Dismal as the prospects were now, Ben Perrini was at his wit’s end. He was unprepared for the boy’s abrupt interruption in a miserable day.
“What are you two doing here?”
In unison and loud, “We’ve got something new for your murder investigation.”
“Look, guys. I’ve almost given up on this one. It’s getting colder by the day. After your mother’s help, I came out looking like a fool or a tool, depending on who you’ve been talking to.”
“That wasn’t her fault.”’ said Randy.
“Of course not. But It sure sounded like the painter was the right guy.”
Hearing that this line wasn’t moving in the right direction, Sean interrupted.
“Take us back out to the Humvee. It’s still there and there’s a thing under the hood.”
“What the hell were you doing there? It’s still a crime scene. Didn’t you see the yellow tape?”
Early on, Sean had learned that a good offense was the best defense. His flanking move was to sidestep and thrust.
“This morning, Mom transferred us in to Deer Park High School. It’s not the friendliest place but she thinks we’ll get a better shot at making a living when we get out. Anyhow, we had time to kill waiting for her to get off work.”
Randy supported the attack with,
“Yeah, and so we just went over and slipped under the tape. We didn’t move or break anything.”

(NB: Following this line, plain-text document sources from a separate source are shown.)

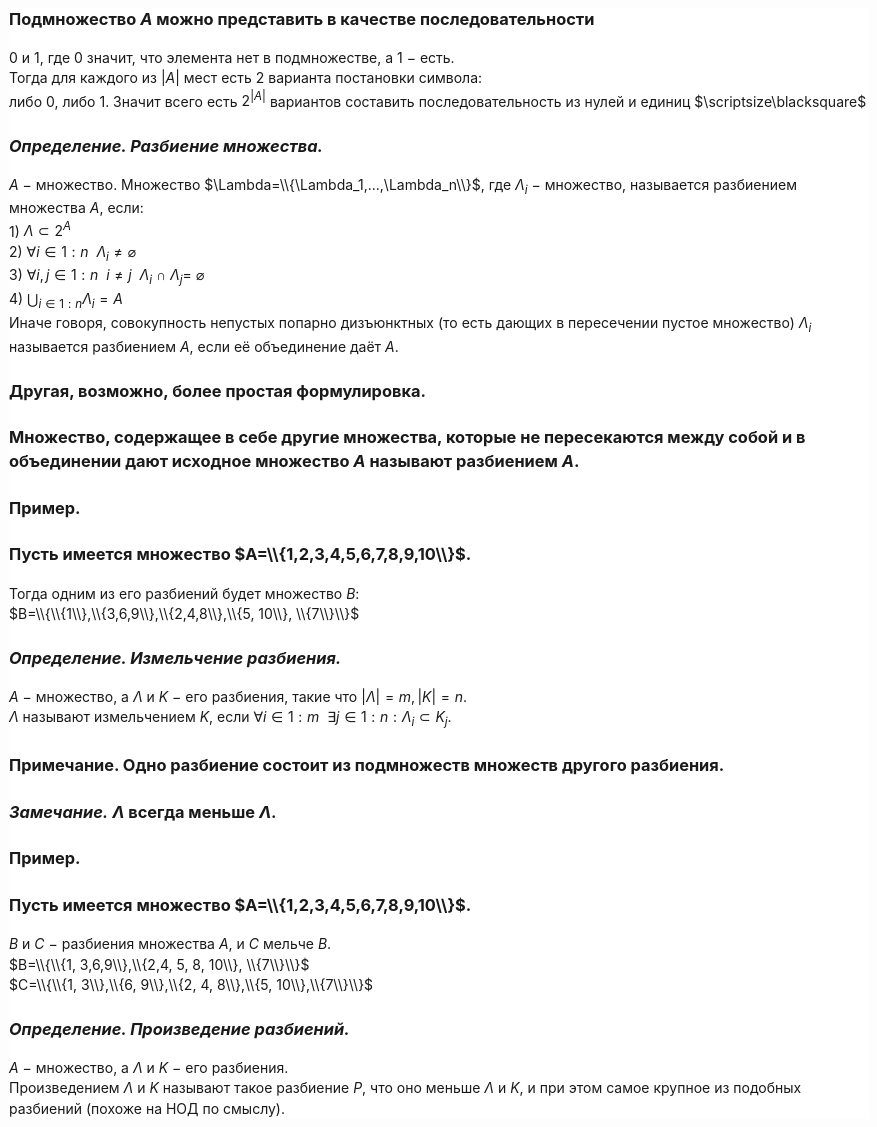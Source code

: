 ### Подмножество $A$ можно представить в качестве последовательности  
$0$ и $1$, где $0$ значит, что элемента нет в подмножестве, а $1~-~$есть.  
Тогда для каждого из $|A|$ мест есть 2 варианта постановки символа:  
либо $0$, либо $1$. Значит всего есть $2^{|A|}$ вариантов составить последовательность из нулей и единиц  $\scriptsize\blacksquare$  
  
### *Определение. Разбиение множества.*  
$A~-~$множество. Множество $\Lambda=\\{\Lambda_1,...,\Lambda_n\\}$, где $\Lambda_i~-~$множество, называется разбиением множества $A$, если:  
$1)$ $\Lambda \subset 2^A$  
$2)$ $\forall i\in 1:n ~~ \Lambda_i\ne \varnothing$  
$3)$ $\forall i,j \in 1:n  ~~  i\ne j  ~~  \Lambda_i~\cap~\Lambda_j =~\varnothing$  
$4)$ $\displaystyle\bigcup_{i \in 1:n}\Lambda_i=A$  
Иначе говоря, совокупность непустых попарно дизъюнктных (то есть дающих в пересечении пустое множество) $\Lambda_i$ называется разбиением $A$, если её объединение даёт $A$.  
  
### Другая, возможно, более простая формулировка.  
  
### Множество, содержащее в себе другие множества, которые не пересекаются между собой и в объединении дают исходное множество $A$ называют разбиением $A$.  
  
### Пример.  
  
### Пусть имеется множество $A=\\{1,2,3,4,5,6,7,8,9,10\\}$.  
Тогда одним из его разбиений будет множество $B$:  
$B=\\{\\{1\\},\\{3,6,9\\},\\{2,4,8\\},\\{5, 10\\}, \\{7\\}\\}$  
  
### *Определение. Измельчение разбиения.*  
$A~-~$множество, а $\Lambda$ и $K~-~$его разбиения, такие что $|\Lambda|=m, |K|=n$.  
$\Lambda$ называют измельчением $K$, если $\forall i\in 1:m ~~ \exists j\in1:n: \Lambda_i\subset K_j$.  
  
### Примечание. Одно разбиение состоит из подмножеств множеств другого разбиения.  
  
### *Замечание.* $\Lambda$ всегда меньше $\Lambda$.  
  
### Пример.  
  
### Пусть имеется множество $A=\\{1,2,3,4,5,6,7,8,9,10\\}$.  
$B$ и $C~-~$разбиения множества $A$, и $C$ мельче $B$.  
$B=\\{\\{1, 3,6,9\\},\\{2,4, 5, 8, 10\\}, \\{7\\}\\}$  
$C=\\{\\{1, 3\\},\\{6, 9\\},\\{2, 4, 8\\},\\{5, 10\\},\\{7\\}\\}$  
  
### *Определение. Произведение разбиений.*  
$A~-~$множество, а $\Lambda$ и $K~-~$его разбиения.  
Произведением $\Lambda$ и $K$ называют такое разбиение $P$, что оно меньше $\Lambda$ и $K$, и при этом самое крупное из подобных разбиений (похоже на НОД по смыслу).  
  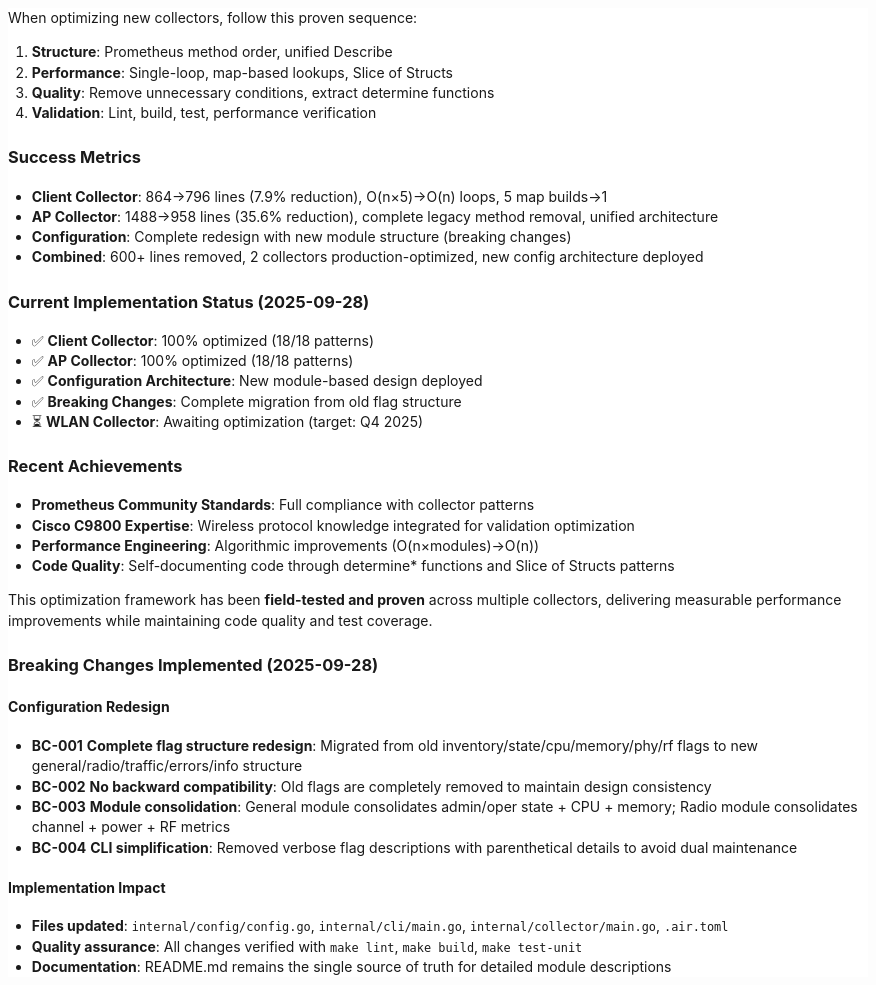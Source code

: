 When optimizing new collectors, follow this proven sequence:

1. **Structure**: Prometheus method order, unified Describe
2. **Performance**: Single-loop, map-based lookups, Slice of Structs
3. **Quality**: Remove unnecessary conditions, extract determine functions
4. **Validation**: Lint, build, test, performance verification

### Success Metrics

- **Client Collector**: 864→796 lines (7.9% reduction), O(n×5)→O(n) loops, 5 map builds→1
- **AP Collector**: 1488→958 lines (35.6% reduction), complete legacy method removal, unified architecture
- **Configuration**: Complete redesign with new module structure (breaking changes)
- **Combined**: 600+ lines removed, 2 collectors production-optimized, new config architecture deployed

### Current Implementation Status (2025-09-28)

- ✅ **Client Collector**: 100% optimized (18/18 patterns)
- ✅ **AP Collector**: 100% optimized (18/18 patterns)
- ✅ **Configuration Architecture**: New module-based design deployed
- ✅ **Breaking Changes**: Complete migration from old flag structure
- ⏳ **WLAN Collector**: Awaiting optimization (target: Q4 2025)

### Recent Achievements

- **Prometheus Community Standards**: Full compliance with collector patterns
- **Cisco C9800 Expertise**: Wireless protocol knowledge integrated for validation optimization
- **Performance Engineering**: Algorithmic improvements (O(n×modules)→O(n))
- **Code Quality**: Self-documenting code through determine\* functions and Slice of Structs patterns

This optimization framework has been **field-tested and proven** across multiple collectors, delivering measurable performance improvements while maintaining code quality and test coverage.

### Breaking Changes Implemented (2025-09-28)

#### Configuration Redesign

- **BC-001** **Complete flag structure redesign**: Migrated from old inventory/state/cpu/memory/phy/rf flags to new general/radio/traffic/errors/info structure
- **BC-002** **No backward compatibility**: Old flags are completely removed to maintain design consistency
- **BC-003** **Module consolidation**: General module consolidates admin/oper state + CPU + memory; Radio module consolidates channel + power + RF metrics
- **BC-004** **CLI simplification**: Removed verbose flag descriptions with parenthetical details to avoid dual maintenance

#### Implementation Impact

- **Files updated**: `internal/config/config.go`, `internal/cli/main.go`, `internal/collector/main.go`, `.air.toml`
- **Quality assurance**: All changes verified with `make lint`, `make build`, `make test-unit`
- **Documentation**: README.md remains the single source of truth for detailed module descriptions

“Well, I took a Forensics Team out there last week. Took the side panels off, pulled up the floor boards, looked under the seats and dash, crawled inside and underneath, checked the wheel wells and spent two hours with a spectroscope looking for blood or any other evidence. They didn’t find diddly squat.”
Randy felt the need to parry.
“That’s too bad. But the reason we ran over here is because, when we got to school this morning, we saw the Humvee still sitting there. Sean googled the Humvee in computer class and wanted to look at the engine.”
“OK. Got that. And?. . . . .”
Sean’s “coup de tete.”
“And if you take us out there, we can show you what we found. It looks like a gun stuck in the engine.”